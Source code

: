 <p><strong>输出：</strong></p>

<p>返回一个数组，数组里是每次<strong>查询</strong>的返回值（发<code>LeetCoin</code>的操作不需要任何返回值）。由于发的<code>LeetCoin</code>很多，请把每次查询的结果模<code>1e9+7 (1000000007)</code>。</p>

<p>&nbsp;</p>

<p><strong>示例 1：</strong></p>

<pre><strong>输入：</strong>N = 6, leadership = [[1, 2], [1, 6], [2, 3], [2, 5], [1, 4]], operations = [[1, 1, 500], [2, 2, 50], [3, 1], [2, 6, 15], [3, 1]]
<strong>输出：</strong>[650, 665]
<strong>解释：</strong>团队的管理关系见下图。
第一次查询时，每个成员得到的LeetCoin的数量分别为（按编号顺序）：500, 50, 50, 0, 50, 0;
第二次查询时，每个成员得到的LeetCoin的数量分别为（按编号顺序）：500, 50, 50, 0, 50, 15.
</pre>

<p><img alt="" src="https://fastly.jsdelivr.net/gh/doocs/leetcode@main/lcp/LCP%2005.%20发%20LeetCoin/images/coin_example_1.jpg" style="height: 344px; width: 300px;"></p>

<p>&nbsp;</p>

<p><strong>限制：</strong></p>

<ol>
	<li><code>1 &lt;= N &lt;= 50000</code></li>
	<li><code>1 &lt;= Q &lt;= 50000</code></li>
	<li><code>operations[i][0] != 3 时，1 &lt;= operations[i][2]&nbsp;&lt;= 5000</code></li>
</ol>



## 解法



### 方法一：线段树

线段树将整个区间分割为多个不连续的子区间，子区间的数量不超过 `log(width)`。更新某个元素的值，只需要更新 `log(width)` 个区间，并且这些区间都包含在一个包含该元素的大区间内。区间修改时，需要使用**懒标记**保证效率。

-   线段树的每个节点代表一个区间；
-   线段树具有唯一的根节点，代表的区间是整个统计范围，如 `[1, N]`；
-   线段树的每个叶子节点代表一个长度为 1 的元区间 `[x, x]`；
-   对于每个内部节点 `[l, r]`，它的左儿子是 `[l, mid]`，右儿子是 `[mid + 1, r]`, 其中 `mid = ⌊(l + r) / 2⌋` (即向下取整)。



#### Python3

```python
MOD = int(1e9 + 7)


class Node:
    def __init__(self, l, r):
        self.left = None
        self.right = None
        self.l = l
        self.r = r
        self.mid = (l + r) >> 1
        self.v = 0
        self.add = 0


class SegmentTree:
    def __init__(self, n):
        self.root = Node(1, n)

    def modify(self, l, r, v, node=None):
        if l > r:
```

## TO DO
One line contains "<p><strong>限制：</strong></p>". Return that line and every later line through the end of the listing above, exactly, and nothing else.

## TASK SOLUTION
<p><strong>限制：</strong></p>

<ol>
	<li><code>1 &lt;= N &lt;= 50000</code></li>
	<li><code>1 &lt;= Q &lt;= 50000</code></li>
	<li><code>operations[i][0] != 3 时，1 &lt;= operations[i][2]&nbsp;&lt;= 5000</code></li>
</ol>



## 解法



### 方法一：线段树

线段树将整个区间分割为多个不连续的子区间，子区间的数量不超过 `log(width)`。更新某个元素的值，只需要更新 `log(width)` 个区间，并且这些区间都包含在一个包含该元素的大区间内。区间修改时，需要使用**懒标记**保证效率。

-   线段树的每个节点代表一个区间；
-   线段树具有唯一的根节点，代表的区间是整个统计范围，如 `[1, N]`；
-   线段树的每个叶子节点代表一个长度为 1 的元区间 `[x, x]`；
-   对于每个内部节点 `[l, r]`，它的左儿子是 `[l, mid]`，右儿子是 `[mid + 1, r]`, 其中 `mid = ⌊(l + r) / 2⌋` (即向下取整)。



#### Python3

```python
MOD = int(1e9 + 7)


class Node:
    def __init__(self, l, r):
        self.left = None
        self.right = None
        self.l = l
        self.r = r
        self.mid = (l + r) >> 1
        self.v = 0
        self.add = 0


class SegmentTree:
    def __init__(self, n):
        self.root = Node(1, n)

    def modify(self, l, r, v, node=None):
        if l > r:
```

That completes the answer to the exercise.